**Exercise instructions:**
Only lines with the word "messageSearchResultItems" belong in the answer; copy them from the records below.

[Document images with source code]
──────────────────────────────

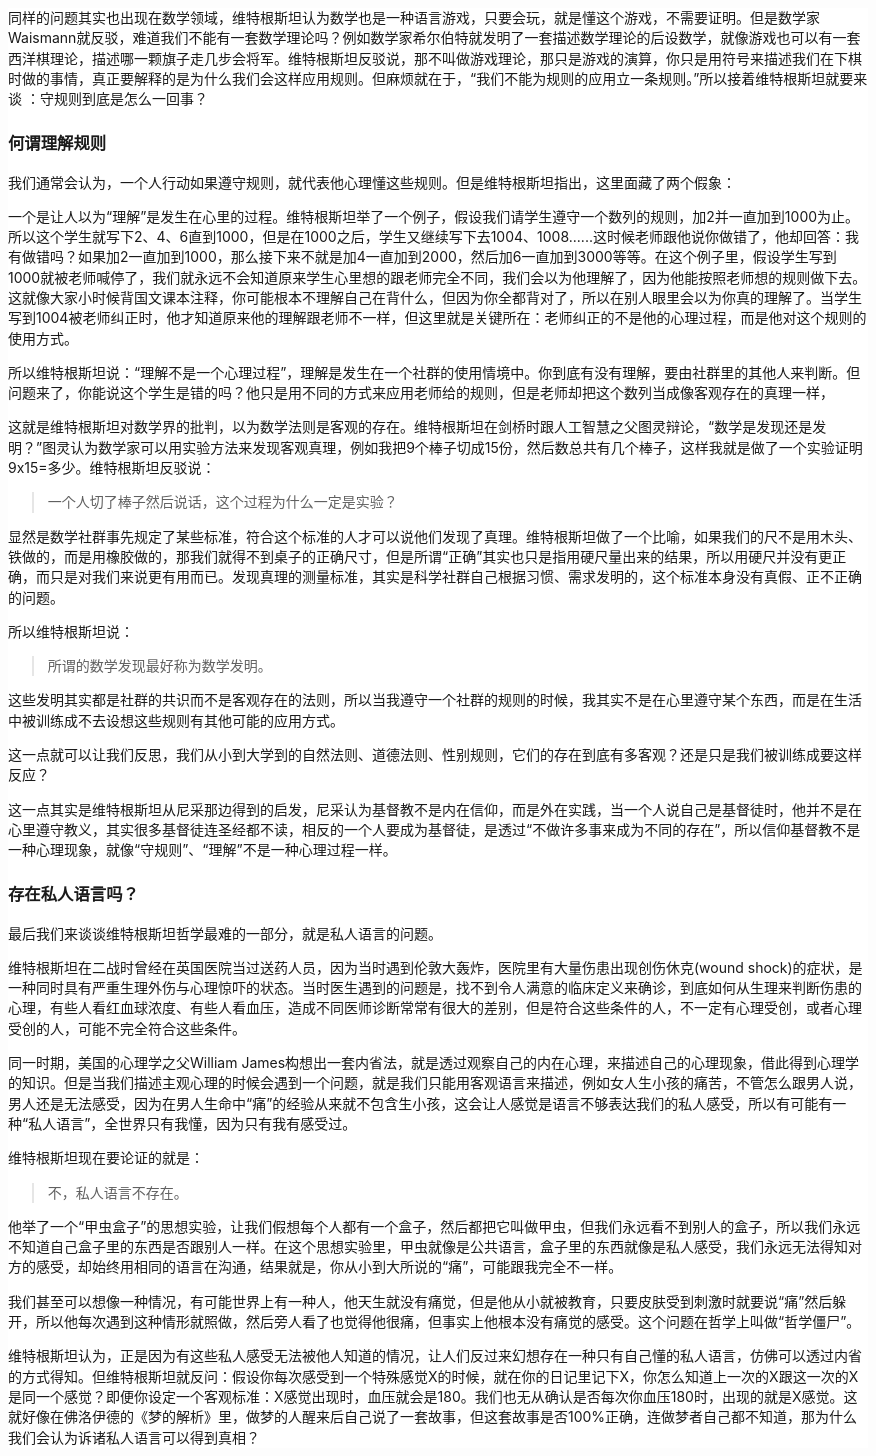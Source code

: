 同样的问题其实也出现在数学领域，维特根斯坦认为数学也是一种语言游戏，只要会玩，就是懂这个游戏，不需要证明。但是数学家Waismann就反驳，难道我们不能有一套数学理论吗？例如数学家希尔伯特就发明了一套描述数学理论的后设数学，就像游戏也可以有一套西洋棋理论，描述哪一颗旗子走几步会将军。维特根斯坦反驳说，那不叫做游戏理论，那只是游戏的演算，你只是用符号来描述我们在下棋时做的事情，真正要解释的是为什么我们会这样应用规则。但麻烦就在于，“我们不能为规则的应用立一条规则。”所以接着维特根斯坦就要来谈 ：守规则到底是怎么一回事？

### 何谓理解规则

我们通常会认为，一个人行动如果遵守规则，就代表他心理懂这些规则。但是维特根斯坦指出，这里面藏了两个假象：

一个是让人以为“理解”是发生在心里的过程。维特根斯坦举了一个例子，假设我们请学生遵守一个数列的规则，加2并一直加到1000为止。所以这个学生就写下2、4、6直到1000，但是在1000之后，学生又继续写下去1004、1008......这时候老师跟他说你做错了，他却回答：我有做错吗？如果加2一直加到1000，那么接下来不就是加4一直加到2000，然后加6一直加到3000等等。在这个例子里，假设学生写到1000就被老师喊停了，我们就永远不会知道原来学生心里想的跟老师完全不同，我们会以为他理解了，因为他能按照老师想的规则做下去。这就像大家小时候背国文课本注释，你可能根本不理解自己在背什么，但因为你全都背对了，所以在别人眼里会以为你真的理解了。当学生写到1004被老师纠正时，他才知道原来他的理解跟老师不一样，但这里就是关键所在：老师纠正的不是他的心理过程，而是他对这个规则的使用方式。

所以维特根斯坦说：“理解不是一个心理过程”，理解是发生在一个社群的使用情境中。你到底有没有理解，要由社群里的其他人来判断。但问题来了，你能说这个学生是错的吗？他只是用不同的方式来应用老师给的规则，但是老师却把这个数列当成像客观存在的真理一样，

这就是维特根斯坦对数学界的批判，以为数学法则是客观的存在。维特根斯坦在剑桥时跟人工智慧之父图灵辩论，“数学是发现还是发明？”图灵认为数学家可以用实验方法来发现客观真理，例如我把9个棒子切成15份，然后数总共有几个棒子，这样我就是做了一个实验证明9x15=多少。维特根斯坦反驳说：

> 一个人切了棒子然后说话，这个过程为什么一定是实验？

显然是数学社群事先规定了某些标准，符合这个标准的人才可以说他们发现了真理。维特根斯坦做了一个比喻，如果我们的尺不是用木头、铁做的，而是用橡胶做的，那我们就得不到桌子的正确尺寸，但是所谓“正确”其实也只是指用硬尺量出来的结果，所以用硬尺并没有更正确，而只是对我们来说更有用而已。发现真理的测量标准，其实是科学社群自己根据习惯、需求发明的，这个标准本身没有真假、正不正确的问题。

所以维特根斯坦说：

> 所谓的数学发现最好称为数学发明。

这些发明其实都是社群的共识而不是客观存在的法则，所以当我遵守一个社群的规则的时候，我其实不是在心里遵守某个东西，而是在生活中被训练成不去设想这些规则有其他可能的应用方式。

这一点就可以让我们反思，我们从小到大学到的自然法则、道德法则、性别规则，它们的存在到底有多客观？还是只是我们被训练成要这样反应？

这一点其实是维特根斯坦从尼采那边得到的启发，尼采认为基督教不是内在信仰，而是外在实践，当一个人说自己是基督徒时，他并不是在心里遵守教义，其实很多基督徒连圣经都不读，相反的一个人要成为基督徒，是透过“不做许多事来成为不同的存在”，所以信仰基督教不是一种心理现象，就像“守规则”、“理解”不是一种心理过程一样。

### 存在私人语言吗？

最后我们来谈谈维特根斯坦哲学最难的一部分，就是私人语言的问题。

维特根斯坦在二战时曾经在英国医院当过送药人员，因为当时遇到伦敦大轰炸，医院里有大量伤患出现创伤休克(wound shock)的症状，是一种同时具有严重生理外伤与心理惊吓的状态。当时医生遇到的问题是，找不到令人满意的临床定义来确诊，到底如何从生理来判断伤患的心理，有些人看红血球浓度、有些人看血压，造成不同医师诊断常常有很大的差别，但是符合这些条件的人，不一定有心理受创，或者心理受创的人，可能不完全符合这些条件。

同一时期，美国的心理学之父William James构想出一套内省法，就是透过观察自己的内在心理，来描述自己的心理现象，借此得到心理学的知识。但是当我们描述主观心理的时候会遇到一个问题，就是我们只能用客观语言来描述，例如女人生小孩的痛苦，不管怎么跟男人说，男人还是无法感受，因为在男人生命中“痛”的经验从来就不包含生小孩，这会让人感觉是语言不够表达我们的私人感受，所以有可能有一种“私人语言”，全世界只有我懂，因为只有我有感受过。

维特根斯坦现在要论证的就是：

> 不，私人语言不存在。

他举了一个“甲虫盒子”的思想实验，让我们假想每个人都有一个盒子，然后都把它叫做甲虫，但我们永远看不到别人的盒子，所以我们永远不知道自己盒子里的东西是否跟别人一样。在这个思想实验里，甲虫就像是公共语言，盒子里的东西就像是私人感受，我们永远无法得知对方的感受，却始终用相同的语言在沟通，结果就是，你从小到大所说的“痛”，可能跟我完全不一样。

我们甚至可以想像一种情况，有可能世界上有一种人，他天生就没有痛觉，但是他从小就被教育，只要皮肤受到刺激时就要说“痛”然后躲开，所以他每次遇到这种情形就照做，然后旁人看了也觉得他很痛，但事实上他根本没有痛觉的感受。这个问题在哲学上叫做“哲学僵尸”。

维特根斯坦认为，正是因为有这些私人感受无法被他人知道的情况，让人们反过来幻想存在一种只有自己懂的私人语言，仿佛可以透过内省的方式得知。但维特根斯坦就反问：假设你每次感受到一个特殊感觉X的时候，就在你的日记里记下X，你怎么知道上一次的X跟这一次的X是同一个感觉？即便你设定一个客观标准：X感觉出现时，血压就会是180。我们也无从确认是否每次你血压180时，出现的就是X感觉。这就好像在佛洛伊德的《梦的解析》里，做梦的人醒来后自己说了一套故事，但这套故事是否100%正确，连做梦者自己都不知道，那为什么我们会认为诉诸私人语言可以得到真相？

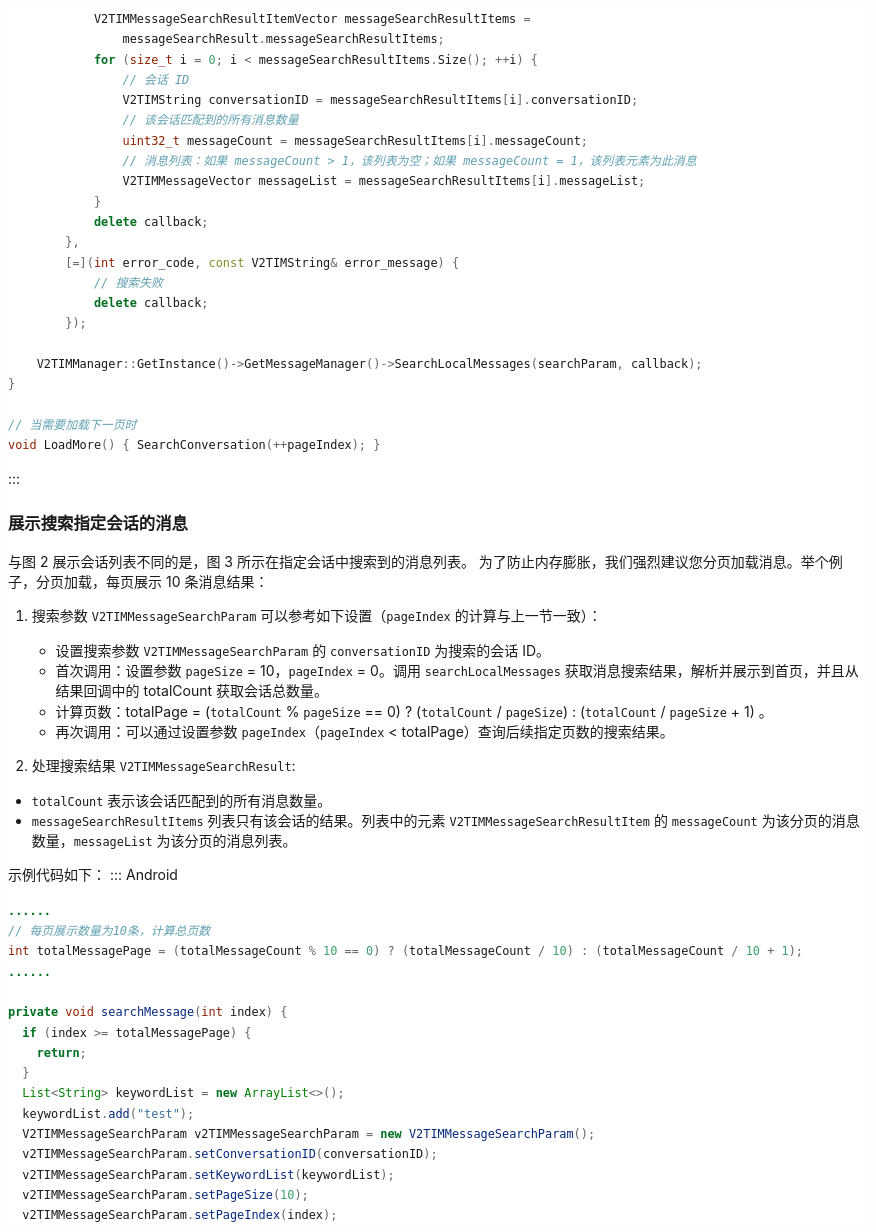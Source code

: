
 ```cpp
            V2TIMMessageSearchResultItemVector messageSearchResultItems =
                messageSearchResult.messageSearchResultItems;
            for (size_t i = 0; i < messageSearchResultItems.Size(); ++i) {
                // 会话 ID
                V2TIMString conversationID = messageSearchResultItems[i].conversationID;
                // 该会话匹配到的所有消息数量
                uint32_t messageCount = messageSearchResultItems[i].messageCount;
                // 消息列表：如果 messageCount > 1，该列表为空；如果 messageCount = 1，该列表元素为此消息
                V2TIMMessageVector messageList = messageSearchResultItems[i].messageList;
            }
            delete callback;
        },
        [=](int error_code, const V2TIMString& error_message) {
            // 搜索失败
            delete callback;
        });

    V2TIMManager::GetInstance()->GetMessageManager()->SearchLocalMessages(searchParam, callback);
}

// 当需要加载下一页时
void LoadMore() { SearchConversation(++pageIndex); }
```
:::
</dx-tabs>


### 展示搜索指定会话的消息
与图 2 展示会话列表不同的是，图 3 所示在指定会话中搜索到的消息列表。
为了防止内存膨胀，我们强烈建议您分页加载消息。举个例子，分页加载，每页展示 10 条消息结果：
1. 搜索参数 `V2TIMMessageSearchParam` 可以参考如下设置（`pageIndex` 的计算与上一节一致）：
   * 设置搜索参数 `V2TIMMessageSearchParam` 的 `conversationID` 为搜索的会话 ID。
   * 首次调用：设置参数 `pageSize` = 10，`pageIndex` = 0。调用 `searchLocalMessages` 获取消息搜索结果，解析并展示到首页，并且从结果回调中的 totalCount 获取会话总数量。
   * 计算页数：totalPage = (`totalCount` % `pageSize` == 0) ? (`totalCount` / `pageSize`) : (`totalCount` / `pageSize` + 1) 。
   * 再次调用：可以通过设置参数 `pageIndex`（`pageIndex` < totalPage）查询后续指定页数的搜索结果。
  
2. 处理搜索结果 `V2TIMMessageSearchResult`:
  * `totalCount` 表示该会话匹配到的所有消息数量。
  * `messageSearchResultItems` 列表只有该会话的结果。列表中的元素 `V2TIMMessageSearchResultItem` 的 `messageCount` 为该分页的消息数量，`messageList` 为该分页的消息列表。

示例代码如下：
<dx-tabs>
::: Android
```java
......
// 每页展示数量为10条，计算总页数
int totalMessagePage = (totalMessageCount % 10 == 0) ? (totalMessageCount / 10) : (totalMessageCount / 10 + 1);
......

private void searchMessage(int index) {
  if (index >= totalMessagePage) {
  	return;
  }
  List<String> keywordList = new ArrayList<>();
  keywordList.add("test");
  V2TIMMessageSearchParam v2TIMMessageSearchParam = new V2TIMMessageSearchParam();
  v2TIMMessageSearchParam.setConversationID(conversationID);
  v2TIMMessageSearchParam.setKeywordList(keywordList);
  v2TIMMessageSearchParam.setPageSize(10);
  v2TIMMessageSearchParam.setPageIndex(index);
```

──────────────────────────────

**Answer box:**
            V2TIMMessageSearchResultItemVector messageSearchResultItems =
                messageSearchResult.messageSearchResultItems;
            for (size_t i = 0; i < messageSearchResultItems.Size(); ++i) {
                V2TIMString conversationID = messageSearchResultItems[i].conversationID;
                uint32_t messageCount = messageSearchResultItems[i].messageCount;
                V2TIMMessageVector messageList = messageSearchResultItems[i].messageList;
  * `messageSearchResultItems` 列表只有该会话的结果。列表中的元素 `V2TIMMessageSearchResultItem` 的 `messageCount` 为该分页的消息数量，`messageList` 为该分页的消息列表。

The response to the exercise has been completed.